Hello,

As indicated in the telecon, here is a mail full of whitespaces and line breaks.

The issues with whitespaces and line breaks are multiple.

Wording:

- We are not consistent about the spelling of whitespace - Editorial PR https://github.com/cplusplus/draft/pull/4557

- We are not consistent about using "whitespace character" or just "whitespace". I believe the solution here would be to make whitespace a grammar term

- We should use the unicode name, in upper case to spell the various whitespaces when they are mentioned

- new-line is sometimes a grammar term, sometimes not

I believe the solution for all of these issues is to introduce and use grammar terms for both new-line and whitespaces

Unicode whitespaces and newlines

The list of new lines is as follows

LF: Line Feed, U+000A
VT: Vertical Tab, U+000B
FF: Form Feed, U+000C
CR: Carriage Return, U+000D
CR+LF: CR (U+000D) followed by LF (U+000A)
NEL: Next Line, U+0085
LS: Line Separator, U+2028
PS: Paragraph Separator, U+2029

The list of additional whitespaces is as follow

U+0009 HORIZONTAL TAB
U+0020 SPACE
U+200E LEFT-TO-RIGHT MARK
U+200F RIGHT-TO-LEFT MARK

The whitespaces not supported by C++ are in bold.
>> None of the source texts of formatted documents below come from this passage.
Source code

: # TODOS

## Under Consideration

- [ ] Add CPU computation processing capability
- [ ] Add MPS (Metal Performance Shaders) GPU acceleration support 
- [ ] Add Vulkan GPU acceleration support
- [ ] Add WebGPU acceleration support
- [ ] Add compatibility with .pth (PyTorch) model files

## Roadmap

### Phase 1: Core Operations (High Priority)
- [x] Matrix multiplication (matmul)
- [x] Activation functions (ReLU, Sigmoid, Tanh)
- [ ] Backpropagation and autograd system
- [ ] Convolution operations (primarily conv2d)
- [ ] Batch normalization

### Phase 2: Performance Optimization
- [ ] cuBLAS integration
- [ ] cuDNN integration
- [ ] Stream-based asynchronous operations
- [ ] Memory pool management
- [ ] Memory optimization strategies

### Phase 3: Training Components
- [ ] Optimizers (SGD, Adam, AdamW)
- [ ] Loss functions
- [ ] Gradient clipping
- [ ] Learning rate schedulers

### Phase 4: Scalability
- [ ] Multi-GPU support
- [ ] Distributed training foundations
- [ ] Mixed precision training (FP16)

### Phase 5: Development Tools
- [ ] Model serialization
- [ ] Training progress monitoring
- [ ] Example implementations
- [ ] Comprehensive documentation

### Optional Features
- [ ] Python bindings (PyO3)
That list poses some challenges for C++ and implementations

These additional whitespaces are not in the basic latin block, which would require implementations to expect arbitrary unicode in places where they might not currently.

I am not sure that the cost/benefit ratio justifies adding these characters.
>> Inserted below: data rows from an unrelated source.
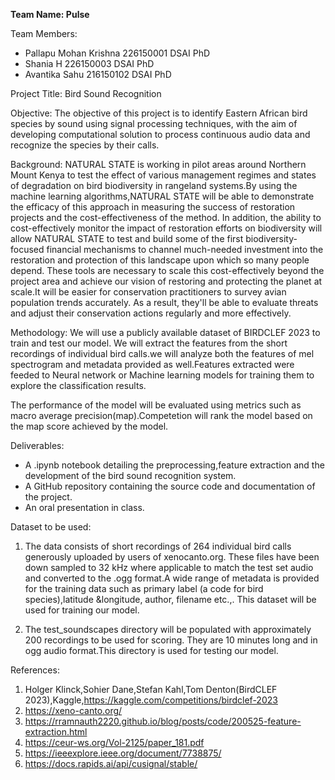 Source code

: **Team Name: Pulse**

Team Members:
* Pallapu Mohan Krishna 226150001 DSAI PhD 
* Shania H 226150003 DSAI PhD
* Avantika Sahu 216150102 DSAI PhD

Project Title: Bird Sound Recognition

Objective: 
The objective of this project is to identify Eastern African bird species by sound using signal processing techniques, with the aim of developing computational solution to process continuous audio data and recognize the species by their calls.


Background: 
NATURAL STATE is working in pilot areas around Northern Mount Kenya to test the effect of various management regimes and states of degradation on bird biodiversity in rangeland systems.By using the machine learning algorithms,NATURAL STATE will be able to demonstrate the efficacy of this approach in measuring the success of restoration projects and the cost-effectiveness of the method. In addition, the ability to cost-effectively monitor the impact of restoration efforts on biodiversity will allow NATURAL STATE to test and build some of the first biodiversity-focused financial mechanisms to channel much-needed investment into the restoration and protection of this landscape upon which so many people depend. These tools are necessary to scale this cost-effectively beyond the project area and achieve our vision of restoring and protecting the planet at scale.It will be easier for conservation practitioners to survey avian population trends accurately. As a result, they'll be able to evaluate threats and adjust their conservation actions regularly and more effectively.

Methodology: 
We will use a publicly available dataset of BIRDCLEF 2023 to train and test our model. We will extract the features from the short recordings of individual bird calls.we will analyze both the features of mel spectrogram and metadata provided as well.Features extracted were feeded to Neural network or Machine learning models for training them to explore the classification results.

The performance of the model will be evaluated using metrics such as macro average precision(map).Competetion will rank the model based on the map score achieved by the model.

Deliverables: 
* A .ipynb notebook detailing the preprocessing,feature extraction and the development of the bird sound recognition system. 
* A GitHub repository containing the source code and documentation of the project. 
* An oral presentation in class.

Dataset to be used: 
1. The data consists of short recordings of 264 individual bird calls generously uploaded by users of xenocanto.org. These files have been down sampled to 32 kHz where applicable to match the test set audio and converted to the .ogg format.A wide range of metadata is provided for the training data such as primary label (a code for bird species),latitude &longitude, author, filename etc.,. This dataset will be used for training our model. 

2. The test_soundscapes directory will be populated with approximately 200 recordings to be used for scoring. They are 10 minutes long and in ogg audio format.This directory is used for testing our model.

References: 
1. Holger Klinck,Sohier Dane,Stefan Kahl,Tom Denton(BirdCLEF 2023),Kaggle,https://kaggle.com/competitions/birdclef-2023 
2. https://xeno-canto.org/
3. https://rramnauth2220.github.io/blog/posts/code/200525-feature-extraction.html
4. https://ceur-ws.org/Vol-2125/paper_181.pdf
5. https://ieeexplore.ieee.org/document/7738875/
6. https://docs.rapids.ai/api/cusignal/stable/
Furthermore, i think it would be ill-advised to consider LTM and RTM in C++ as these change

the directionality of text. Which, as sensible as it is in multilingual prose poses interesting challenges in C++, challenges which have already been discussed in the context of UAX31.

NEL is of coursed used by ebcdic but could be mapped in phase 1 to LF as is recommended by

UTF-EBCDIC

As such, I do not think extending the set of new lines and whitespaces has much value.

New lines

There is, however, a catch there. There always is.

The mapping of a new line character to any other new line character is not observable, except for

the purpose of raw-string literals.

Which is the subject of CWG-1655

http://www.open-std.org/jtc1/sc22/wg21/docs/cwg_active.html#1655

I believe that, for the user perspective it is reasonable that raw-strings use

the line terminator appropriate for the target platform.

It's also in line with the ideas that non-visible characters should not impact the semantics of programs and that source code should be portable.

I believe the following mechanism would provide the desirable observable behavior:

1/ In phase 1 or 2, after transcoding to Unicode, replace any new-line sequence (CR,LF,NEL, CRLF) by LF (in the same way all whitespaces and comments are replaced by SPACe in phase 4)

2/ define new-line to be an implementation-defined sequence of abstract character representable in the literal and wide literal encodings, (for the benefit of escape-sequences, raw strings and chrono)

3/ In phase 5, before converting to the execution encoding, replace each LF by a new-line in raw string literals

The good news is that we can improve all of that without going to EWG

Corentin